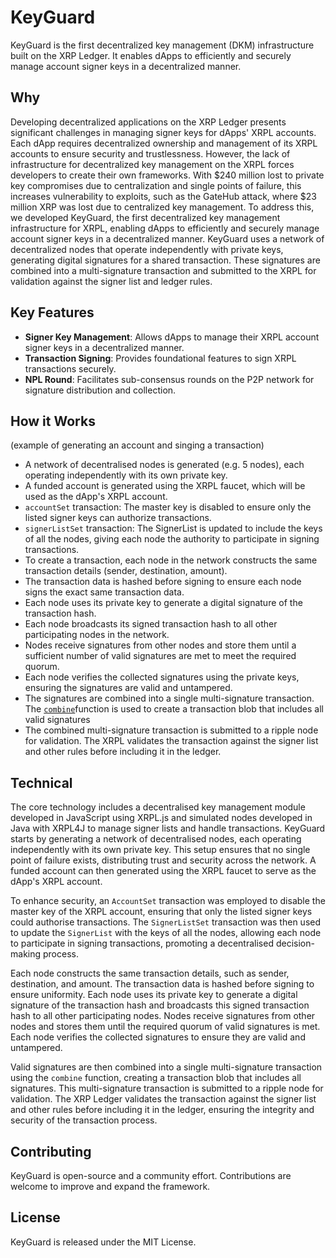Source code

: # KeyGuard
KeyGuard is the first decentralized key management (DKM) infrastructure built on the XRP Ledger. It enables dApps to efficiently and securely manage account signer keys in a decentralized manner.

## Why
Developing decentralized applications on the XRP Ledger presents significant challenges in managing signer keys for dApps' XRPL accounts. Each dApp requires decentralized ownership and management of its XRPL accounts to ensure security and trustlessness. However, the lack of infrastructure for decentralized key management on the XRPL forces developers to create their own frameworks. With $240 million lost to private key compromises due to centralization and single points of failure, this increases vulnerability to exploits, such as the GateHub attack, where $23 million XRP was lost due to centralized key management. To address this, we developed KeyGuard, the first decentralized key management infrastructure for XRPL, enabling dApps to efficiently and securely manage account signer keys in a decentralized manner. KeyGuard uses a network of decentralized nodes that operate independently with private keys, generating digital signatures for a shared transaction. These signatures are combined into a multi-signature transaction and submitted to the XRPL for validation against the signer list and ledger rules.

## Key Features
- **Signer Key Management**: Allows dApps to manage their XRPL account signer keys in a decentralized manner.
- **Transaction Signing**: Provides foundational features to sign XRPL transactions securely.
- **NPL Round**: Facilitates sub-consensus rounds on the P2P network for signature distribution and collection.

## How it Works 
(example of generating an account and singing a transaction)
- A network of decentralised nodes is generated (e.g. 5 nodes), each operating independently with its own private key.
- A funded account is generated using the XRPL faucet, which will be used as the dApp's XRPL account.
- `accountSet` transaction: The master key is disabled to ensure only the listed signer keys can authorize transactions.
- `signerListSet` transaction: The SignerList is updated to include the keys of all the nodes, giving each node the authority to participate in signing transactions.
- To create a transaction, each node in the network constructs the same transaction details (sender, destination, amount).
- The transaction data is hashed before signing to ensure each node signs the exact same transaction data.
- Each node uses its private key to generate a digital signature of the transaction hash.
- Each node broadcasts its signed transaction hash to all other participating nodes in the network.
- Nodes receive signatures from other nodes and store them until a sufficient number of valid signatures are met to meet the required quorum.
- Each node verifies the collected signatures using the private keys, ensuring the signatures are valid and untampered.
- The signatures are combined into a single multi-signature transaction. The [`combine`](https://xrpl.org/docs/tutorials/how-tos/manage-account-settings/send-a-multi-signed-transaction/#4.-combine-signatures-and-submit)function is used to create a transaction blob that includes all valid signatures
- The combined multi-signature transaction is submitted to a ripple node for validation. The XRPL validates the transaction against the signer list and other rules before including it in the ledger.

## Technical
The core technology includes a decentralised key management module developed in JavaScript using XRPL.js and simulated nodes developed in Java with XRPL4J to manage signer lists and handle transactions. KeyGuard starts by generating a network of decentralised nodes, each operating independently with its own private key. This setup ensures that no single point of failure exists, distributing trust and security across the network. A funded account can then generated using the XRPL faucet to serve as the dApp's XRPL account.

To enhance security, an `AccountSet` transaction was employed to disable the master key of the XRPL account, ensuring that only the listed signer keys could authorise transactions. The `SignerListSet` transaction was then used to update the `SignerList` with the keys of all the nodes, allowing each node to participate in signing transactions, promoting a decentralised decision-making process.

Each node constructs the same transaction details, such as sender, destination, and amount. The transaction data is hashed before signing to ensure uniformity. Each node uses its private key to generate a digital signature of the transaction hash and broadcasts this signed transaction hash to all other participating nodes. Nodes receive signatures from other nodes and stores them until the required quorum of valid signatures is met. Each node verifies the collected signatures to ensure they are valid and untampered.

Valid signatures are then combined into a single multi-signature transaction using the `combine` function, creating a transaction blob that includes all signatures. This multi-signature transaction is submitted to a ripple node for validation. The XRP Ledger validates the transaction against the signer list and other rules before including it in the ledger, ensuring the integrity and security of the transaction process.

## Contributing

KeyGuard is open-source and a community effort. Contributions are welcome to improve and expand the framework.

## License

KeyGuard is released under the MIT License.
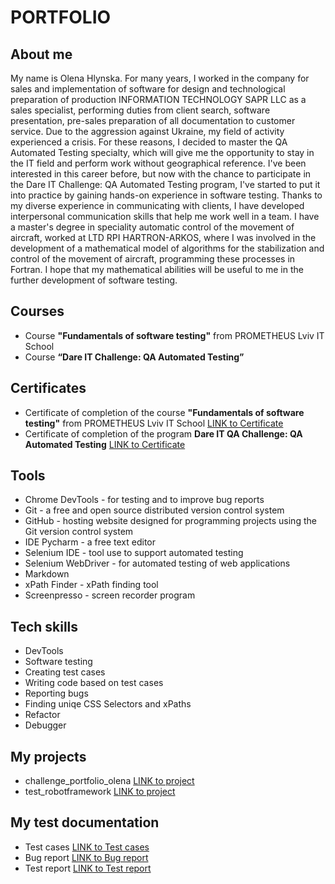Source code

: # PORTFOLIO
## About me
My name is Olena Hlynska. For many years, I worked in the company for sales and implementation of software for design and technological preparation of production INFORMATION TECHNOLOGY SAPR LLC as a sales specialist, performing duties from client search, software presentation, pre-sales preparation of all documentation to customer service. Due to the aggression against Ukraine, my field of activity experienced a crisis. For these reasons, I decided to master the QA Automated Testing specialty, which will give me the opportunity to stay in the IT field and perform work without geographical reference. I've been interested in this career before, but now with the chance to participate in the Dare IT Challenge: QA Automated Testing program, I've started to put it into practice by gaining hands-on experience in software testing. Thanks to my diverse experience in communicating with clients, I have developed interpersonal communication skills that help me work well in a team. I have a master's degree in speciality  automatic control of the movement of aircraft, worked at LTD RPI HARTRON-ARKOS, where I was involved in the development of a mathematical model of algorithms for the stabilization and control of the movement of aircraft, programming these processes in Fortran. I hope that my mathematical abilities will be useful to me in the further development of software testing.
## Courses
* Course **"Fundamentals of software testing"** from PROMETHEUS Lviv IT School
* Course **“Dare IT Challenge: QA Automated Testing”**
## Certificates
* Сertificate of completion of the course **"Fundamentals of software testing"** from PROMETHEUS Lviv IT School [LINK to Сertificate](https://drive.google.com/file/d/1UkHNTPW9qHhF1FJDaKpPwupjxOSXtq47/view?usp=sharing) 
* Сertificate of completion of the program **Dare IT QA Challenge: QA Automated Testing** [LINK to Сertificate](https://drive.google.com/file/d/1USdu3Ij2z7cxvCvEoyUQEvC4SdjUjMX3/view?usp=sharing)
## Tools
* Chrome DevTools - for testing and to improve bug reports
* Git - a free and open source distributed version control system
* GitHub - hosting website designed for programming projects using the Git version control system
* IDE Pycharm - a free text editor
* Selenium IDE - tool use to support automated testing
* Selenium WebDriver - for automated testing of web applications
* Markdown
* xPath Finder - xPath finding tool
* Screenpresso - screen recorder program
## Tech skills
* DevTools
* Software testing
* Creating test cases
* Writing code based on test cases
* Reporting bugs
* Finding uniqe CSS Selectors and xPaths
* Refactor
* Debugger
## My projects
* challenge_portfolio_olena [LINK to project](https://github.com/OlenaHl/challenge_portfolio_olena) 
* test_robotframework [LINK to project](https://github.com/OlenaHl/test_robotframework)
## My test documentation
* Test cases [LINK to Test cases](https://docs.google.com/spreadsheets/d/1nVIfzKVxBAUNuL7g-RyEg6Z-UX05nxhW/edit?usp=sharing&ouid=109731546458643607973&rtpof=true&sd=true) 
* Bug report [LINK to Bug report](https://drive.google.com/file/d/1MhJNOuCTMHeGxB-tz3gQ45KfVxvsCpbg/view?usp=sharing)
* Test report [LINK to Test report](https://drive.google.com/file/d/1shF9l_aaS3xxeXS2wpFZil2z1FrOaBsc/view?usp=sharing) 

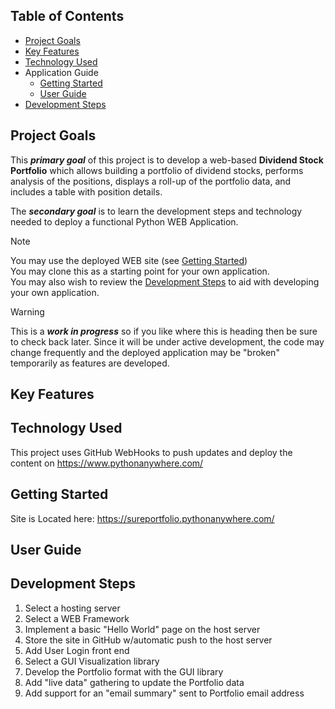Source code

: ## Table of Contents

- [Project Goals](#project-goals)
- [Key Features](#key-features)
- [Technology Used](#technology-used)
- Application Guide
  - [Getting Started](#getting-started)
  - [User Guide](#user-guide)
- [Development Steps](#development-steps)
  
## Project Goals
This ***primary goal*** of this project is to develop a web-based **Dividend Stock Portfolio** which allows building a portfolio of dividend stocks, performs analysis of the positions, displays a roll-up of the portfolio data, and includes a table with position details.

The ***secondary goal*** is to learn the development steps and technology needed to deploy a functional Python WEB Application.

> [!NOTE]
> You may use the deployed WEB site (see [Getting Started](#getting-started))<br>
> You may clone this as a starting point for your own application.<br>
> You may also wish to review the [Development Steps](#development-steps) to aid with developing your own application.

> [!WARNING]  
> This is a ***work in progress*** so if you like where this is heading then be sure to check back later.
> Since it will be under active development, the code may change frequently and the deployed application may be "broken" temporarily as features are developed.

## Key Features

## Technology Used
This project uses GitHub WebHooks to push updates and deploy the content on https://www.pythonanywhere.com/

## Getting Started
Site is Located here: https://sureportfolio.pythonanywhere.com/
  
## User Guide

## Development Steps

1. Select a hosting server
2. Select a WEB Framework
3. Implement a basic "Hello World" page on the host server
4. Store the site in GitHub w/automatic push to the host server
5. Add User Login front end
6. Select a GUI Visualization library
7. Develop the Portfolio format with the GUI library
8. Add "live data" gathering to update the Portfolio data
9. Add support for an "email summary" sent to Portfolio email address

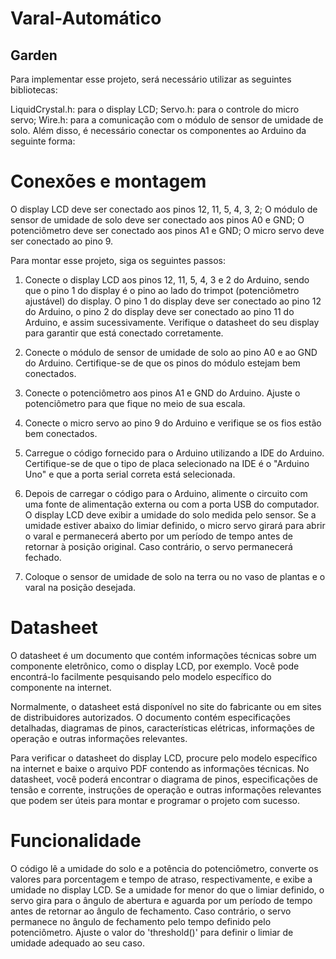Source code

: # Varal-Automático
## Garden

  Para implementar esse projeto, será necessário utilizar as seguintes bibliotecas:

LiquidCrystal.h: para o display LCD;
Servo.h: para o controle do micro servo;
Wire.h: para a comunicação com o módulo de sensor de umidade de solo.
Além disso, é necessário conectar os componentes ao Arduino da seguinte forma:

# Conexões e montagem

O display LCD deve ser conectado aos pinos 12, 11, 5, 4, 3, 2;
O módulo de sensor de umidade de solo deve ser conectado aos pinos A0 e GND;
O potenciômetro deve ser conectado aos pinos A1 e GND;
O micro servo deve ser conectado ao pino 9.

Para montar esse projeto, siga os seguintes passos:

1. Conecte o display LCD aos pinos 12, 11, 5, 4, 3 e 2 do Arduino, sendo que o pino 1 do display é o pino ao lado do trimpot (potenciômetro ajustável) do display. O pino 1 do display deve ser conectado ao pino 12 do Arduino, o pino 2 do display deve ser conectado ao pino 11 do Arduino, e assim sucessivamente. Verifique o datasheet do seu display para garantir que está conectado corretamente.

2. Conecte o módulo de sensor de umidade de solo ao pino A0 e ao GND do Arduino. Certifique-se de que os pinos do módulo estejam bem conectados.

3. Conecte o potenciômetro aos pinos A1 e GND do Arduino. Ajuste o potenciômetro para que fique no meio de sua escala.

4. Conecte o micro servo ao pino 9 do Arduino e verifique se os fios estão bem conectados.

5. Carregue o código fornecido para o Arduino utilizando a IDE do Arduino. Certifique-se de que o tipo de placa selecionado na IDE é o "Arduino Uno" e que a porta serial correta está selecionada.

6. Depois de carregar o código para o Arduino, alimente o circuito com uma fonte de alimentação externa ou com a porta USB do computador. O display LCD deve exibir a umidade do solo medida pelo sensor. Se a umidade estiver abaixo do limiar definido, o micro servo girará para abrir o varal e permanecerá aberto por um período de tempo antes de retornar à posição original. Caso contrário, o servo permanecerá fechado.

7. Coloque o sensor de umidade de solo na terra ou no vaso de plantas e o varal na posição desejada.

# Datasheet

   O datasheet é um documento que contém informações técnicas sobre um componente eletrônico, como o display LCD, por exemplo. Você pode encontrá-lo facilmente pesquisando pelo modelo específico do componente na internet.

Normalmente, o datasheet está disponível no site do fabricante ou em sites de distribuidores autorizados. O documento contém especificações detalhadas, diagramas de pinos, características elétricas, informações de operação e outras informações relevantes.

Para verificar o datasheet do display LCD, procure pelo modelo específico na internet e baixe o arquivo PDF contendo as informações técnicas. No datasheet, você poderá encontrar o diagrama de pinos, especificações de tensão e corrente, instruções de operação e outras informações relevantes que podem ser úteis para montar e programar o projeto com sucesso.

# Funcionalidade

O código lê a umidade do solo e a potência do potenciômetro, converte os valores para porcentagem e tempo de atraso, respectivamente, e exibe a umidade no display LCD. Se a umidade for menor do que o limiar definido, o servo gira para o ângulo de abertura e aguarda por um período de tempo antes de retornar ao ângulo de fechamento. Caso contrário, o servo permanece no ângulo de fechamento pelo tempo definido pelo potenciômetro. Ajuste o valor do 'threshold()' para definir o limiar de umidade adequado ao seu caso.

(Task requirements)
Transcribe, exactly and without additions, the lines of the records above, beginning with the line that contains "in signing transactions." and ending with the line that contains "- To create", both included.

(Response area)
- `signerListSet` transaction: The SignerList is updated to include the keys of all the nodes, giving each node the authority to participate in signing transactions.
- To create a transaction, each node in the network constructs the same transaction details (sender, destination, amount).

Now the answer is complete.